Couldn't have said it better myself.

They are truly foundational concepts.

We hope this deep dive into functional group chemistry has given you plenty of moments and sparks your curiosity even further about the incredible world of organic synthesis.

Hopefully it demystified some of those complex looking reactions.

Thank you for being part of our deep drive family.

Until next time, keep exploring, keep learning, and keep being brilliantly informed.

ⓘ This audio and summary are simplified educational interpretations and are not a substitute for the original text.

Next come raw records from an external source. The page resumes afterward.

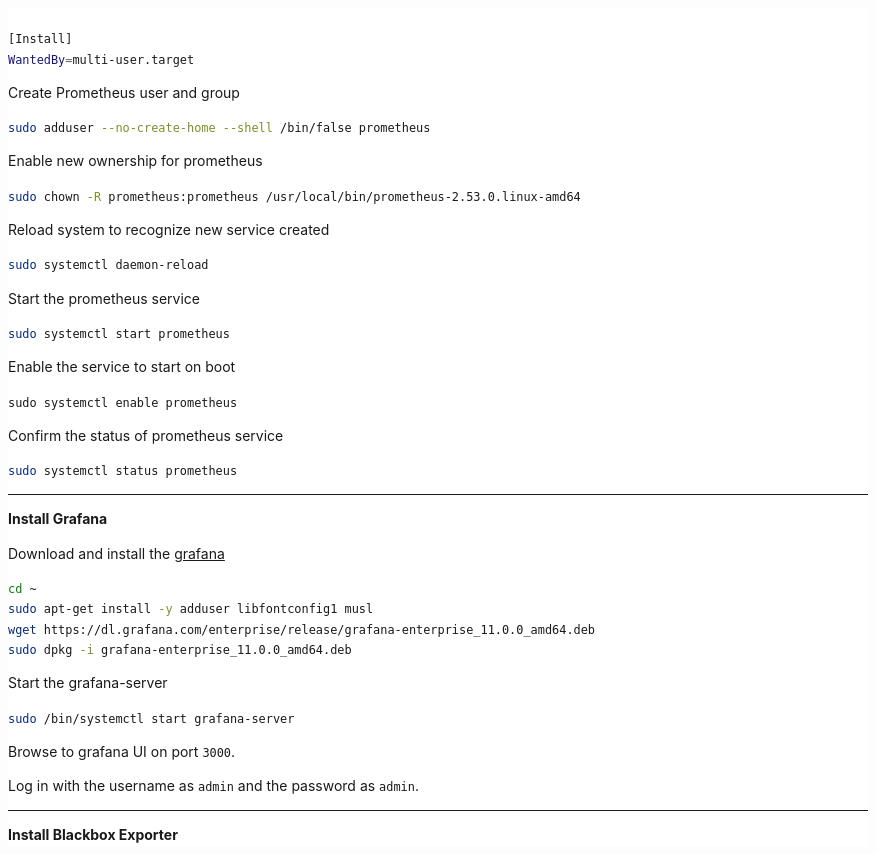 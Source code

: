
 ```bash

[Install]
WantedBy=multi-user.target
```

Create Prometheus user and group
```bash
sudo adduser --no-create-home --shell /bin/false prometheus
```

Enable new ownership for prometheus 
```bash
sudo chown -R prometheus:prometheus /usr/local/bin/prometheus-2.53.0.linux-amd64
```

Reload system to recognize new service created
```bash
sudo systemctl daemon-reload
```

Start the prometheus service
```bash
sudo systemctl start prometheus
```

Enable the service to start on boot
```
sudo systemctl enable prometheus
```

Confirm the status of prometheus service
```bash
sudo systemctl status prometheus
```

-----

**Install Grafana**

Download and install the [grafana](https://grafana.com/grafana/download)
```bash
cd ~
sudo apt-get install -y adduser libfontconfig1 musl
wget https://dl.grafana.com/enterprise/release/grafana-enterprise_11.0.0_amd64.deb
sudo dpkg -i grafana-enterprise_11.0.0_amd64.deb
```

Start the grafana-server
```bash
sudo /bin/systemctl start grafana-server
```

Browse to grafana UI on port `3000`.

Log in with the username as `admin` and the password as `admin`.

-----

**Install Blackbox Exporter**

Chapter SummaryWhat this audio overview covers
Carbon nucleophiles serve as versatile reagents for transforming carbonyl compounds into structurally diverse products, forming a foundational toolkit for synthetic organic chemists. Organolithium compounds and Grignard reagents exemplify particularly potent carbon-centered nucleophiles that attack the electrophilic carbonyl carbon through straightforward nucleophilic addition mechanisms, ultimately furnishing alcohols after aqueous workup. Beyond these classical reagents, alternative nucleophilic species such as cyanide ions and acetylide anions exhibit distinct reactivity patterns governed by their electronic character and steric demands, allowing practitioners to expand the scope of accessible products. A central concern in carbonyl chemistry involves chemoselectivity, the capacity to selectively activate one reactive functional group in substrates bearing multiple electrophilic sites, paired with stereoselectivity to control the three-dimensional arrangement of newly formed bonds and stereogenic centers. Organometallic derivatives including cuprates and allylmetal species provide substantially improved selectivity and control relative to their parent nucleophilic species, enabling the construction of sophisticated molecular frameworks with high precision. The chapter distinguishes between two competing pathways: direct 1,2-addition to the carbonyl group itself and conjugate 1,4-addition to alpha-beta-unsaturated carbonyl systems, with mechanistic explanations rooted in hard and soft nucleophile theory predicting which mode predominates under specific reaction conditions. Understanding carbonyl electrophilicity and how different nucleophile classifications interact with electrophilic partners proves essential for rational reaction design. Additionally, the material examines equilibrium considerations when addition processes prove reversible and emphasizes practical synthetic planning strategies that integrate these transformations into complex multistep sequences. Detailed mechanistic schemes throughout the chapter illustrate how carbon nucleophile chemistry anchors modern synthetic methodology.